La casa se construyó durante los fines de semana de un par de meses del año 1954, un año en el que Prouvé tenía mucho trabajo en París. La construcción fue una labor comunitaria en la que colaboraron amigos y familiares. Catherine lo recuerda así: “Claude, mi hermano mayor, subía con el jeep las piezas más pesadas, mi primo François transportaba los paneles, mi madre servía bebidas sobre el capó del jeep, y yo, que tenía 13 años, mantenía la obra limpia y ordenaba los pernos. Con elementos estándar de la fábrica, mi padre hizo una obra maestra, un vagón de madera, aluminio y vidrio. El salón, en el centro, enteramente acristalado. En un extremo estaban los dormitorios y en el otro la cocina, las salas técnicas. Todo lo textil, como las cortinas, fue tejido por mi hermana Simone. Las paredes estaban adornadas con pinturas de mi abuelo. Y los muebles eran prototipos de mi padre”.
Esta es una casa que sigue el sendero de las residencias desmontables que Prouvé inventó tras la Segunda Guerra Mundial para abordar la necesidad de vivienda colectiva. Estructuras sólidas articuladas por mecanismos que les permiten montarse y desmontarse. La Maison Prouvé mide 27 metros de largo y, como es una casa hecha de restos, tiene detalles puramente Prouvé, como los clásicos paneles de aluminio con ojos de buey, que son entradas de luz, o la canónica biblioteca. Es un espacio en el que conviven aperturas y transparencias, todo a favor del cómodo desplazamiento y de una ligereza firme, anclada en las raíces del terreno por tracción —fijados sobre la armadura que sostiene la fachada norte primero y los elementos de la fachada principal después—, una armónica unidad de materiales prefabricados en permanente diálogo con el exterior, donde resalta un jardín en pendiente.
En una entrevista con Isabel Da Costa, en 1984, el propio Jean Prouvé decía que el lugar más importante de la casa era el salón. “He querido hacer una casa con un gran salón porque tengo una gran familia con muchos niños y nos gusta mucho recibir a gente. Vivimos lo que yo llamo una vida de albergue. Llamo albergue, pues, a este salón”.
En ese mismo espacio observamos la chimenea de hormigón cuya decoración sigue tal cual la pintó la ceramista amiga de la familia Gisèle Pinsard. La gran puerta lateral que da a la terraza de entrada es una pieza única. Montada sobre un tubo de pivote según un proceso patentado por Prouvé, su marco de metal está equipado con un vidrio grueso cuya cuña equilibra el conjunto. En un rincón del salón sorprende un agujero en el suelo a través del que se mantiene en pie el tronco de un pequeño árbol y unas plantas. “Mi madre amaba la naturaleza, y mi padre dejó este hueco para que pudiera tener un pequeño jardín en casa”. Hijo de pianista, la música fue otra de las pasiones de Prouvé, de ahí la presencia de un gran altavoz: “Aquí siempre sonaba Bach” .
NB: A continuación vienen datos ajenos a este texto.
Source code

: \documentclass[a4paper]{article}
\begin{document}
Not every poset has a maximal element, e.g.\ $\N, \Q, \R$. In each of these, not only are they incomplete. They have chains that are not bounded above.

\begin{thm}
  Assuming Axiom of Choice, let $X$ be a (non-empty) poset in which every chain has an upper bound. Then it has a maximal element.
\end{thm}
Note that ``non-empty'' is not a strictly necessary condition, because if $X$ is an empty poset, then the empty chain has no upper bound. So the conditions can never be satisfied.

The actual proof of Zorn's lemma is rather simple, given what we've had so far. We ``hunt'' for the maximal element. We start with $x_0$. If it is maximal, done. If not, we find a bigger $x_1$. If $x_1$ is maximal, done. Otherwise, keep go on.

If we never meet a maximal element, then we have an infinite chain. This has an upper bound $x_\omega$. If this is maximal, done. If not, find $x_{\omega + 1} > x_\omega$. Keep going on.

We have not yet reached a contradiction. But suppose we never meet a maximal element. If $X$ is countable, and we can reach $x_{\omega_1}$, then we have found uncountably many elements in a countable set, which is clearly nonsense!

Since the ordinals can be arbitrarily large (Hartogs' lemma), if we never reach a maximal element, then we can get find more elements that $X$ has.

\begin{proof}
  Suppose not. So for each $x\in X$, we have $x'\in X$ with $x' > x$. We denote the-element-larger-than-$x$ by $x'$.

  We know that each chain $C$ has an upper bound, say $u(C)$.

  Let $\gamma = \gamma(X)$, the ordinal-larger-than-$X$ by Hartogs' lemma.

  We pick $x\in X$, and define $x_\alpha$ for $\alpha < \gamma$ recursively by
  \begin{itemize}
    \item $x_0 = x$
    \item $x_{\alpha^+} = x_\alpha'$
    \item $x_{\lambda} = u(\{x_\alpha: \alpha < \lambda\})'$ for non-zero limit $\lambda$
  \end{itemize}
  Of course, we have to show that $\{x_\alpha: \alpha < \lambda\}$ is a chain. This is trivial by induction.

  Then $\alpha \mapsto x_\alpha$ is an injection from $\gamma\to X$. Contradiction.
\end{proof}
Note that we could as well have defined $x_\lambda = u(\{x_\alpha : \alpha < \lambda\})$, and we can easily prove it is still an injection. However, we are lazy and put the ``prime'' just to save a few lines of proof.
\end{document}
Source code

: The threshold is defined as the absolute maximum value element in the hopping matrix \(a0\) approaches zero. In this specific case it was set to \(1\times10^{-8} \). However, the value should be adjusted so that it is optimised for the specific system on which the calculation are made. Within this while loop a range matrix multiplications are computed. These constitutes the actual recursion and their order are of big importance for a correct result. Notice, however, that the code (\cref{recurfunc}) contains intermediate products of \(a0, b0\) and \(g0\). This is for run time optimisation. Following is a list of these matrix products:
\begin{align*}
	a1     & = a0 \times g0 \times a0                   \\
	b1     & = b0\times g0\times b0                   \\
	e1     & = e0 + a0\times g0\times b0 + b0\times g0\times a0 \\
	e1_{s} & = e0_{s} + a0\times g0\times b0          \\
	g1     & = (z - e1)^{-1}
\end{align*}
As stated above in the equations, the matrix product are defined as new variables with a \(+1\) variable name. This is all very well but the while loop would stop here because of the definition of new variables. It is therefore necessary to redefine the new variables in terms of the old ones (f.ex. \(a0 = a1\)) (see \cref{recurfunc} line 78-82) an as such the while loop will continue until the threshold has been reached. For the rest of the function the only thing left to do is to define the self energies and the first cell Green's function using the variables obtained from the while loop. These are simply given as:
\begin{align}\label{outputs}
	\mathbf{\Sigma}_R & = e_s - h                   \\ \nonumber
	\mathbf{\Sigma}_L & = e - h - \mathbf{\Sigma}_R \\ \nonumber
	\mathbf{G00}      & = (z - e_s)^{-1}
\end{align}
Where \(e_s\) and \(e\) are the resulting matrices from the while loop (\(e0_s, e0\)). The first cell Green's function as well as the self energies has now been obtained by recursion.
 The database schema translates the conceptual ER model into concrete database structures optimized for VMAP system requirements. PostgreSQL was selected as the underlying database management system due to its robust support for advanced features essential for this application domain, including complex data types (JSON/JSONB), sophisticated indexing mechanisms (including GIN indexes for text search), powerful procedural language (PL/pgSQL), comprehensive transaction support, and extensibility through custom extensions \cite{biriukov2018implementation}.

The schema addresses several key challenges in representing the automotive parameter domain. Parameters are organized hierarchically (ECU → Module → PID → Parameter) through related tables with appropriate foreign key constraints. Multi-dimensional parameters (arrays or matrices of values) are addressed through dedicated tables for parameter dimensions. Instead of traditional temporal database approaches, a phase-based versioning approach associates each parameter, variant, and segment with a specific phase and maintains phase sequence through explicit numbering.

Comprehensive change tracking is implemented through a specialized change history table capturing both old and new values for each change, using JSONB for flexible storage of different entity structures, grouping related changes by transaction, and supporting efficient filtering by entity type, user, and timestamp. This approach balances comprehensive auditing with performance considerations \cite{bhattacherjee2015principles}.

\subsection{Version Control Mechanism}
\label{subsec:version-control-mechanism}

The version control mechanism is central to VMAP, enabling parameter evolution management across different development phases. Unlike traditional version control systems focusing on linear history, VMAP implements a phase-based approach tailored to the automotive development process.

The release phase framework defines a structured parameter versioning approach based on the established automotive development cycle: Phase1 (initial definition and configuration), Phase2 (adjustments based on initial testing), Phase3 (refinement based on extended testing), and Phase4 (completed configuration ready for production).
La casa tiene cuatro habitaciones. Las de matrimonio y las de los niños son mínimas, de tres por tres y de tres por dos. Salvo las destinadas a hijos con quehaceres técnicos, como Claude, arquitecto, o la de Simone, llena de herramientas de coser, más grandes. Todo con una inevitable apariencia industrial. Cuando Catherine Prouvé regresaba al Liceo los lunes de 1954, sus compañeras de clase alardeaban de todo lo que habían hecho durante el fin de semana. “Cuando me preguntaban a mí qué había hecho solo podía decir una cosa: he estado construyendo una casa”.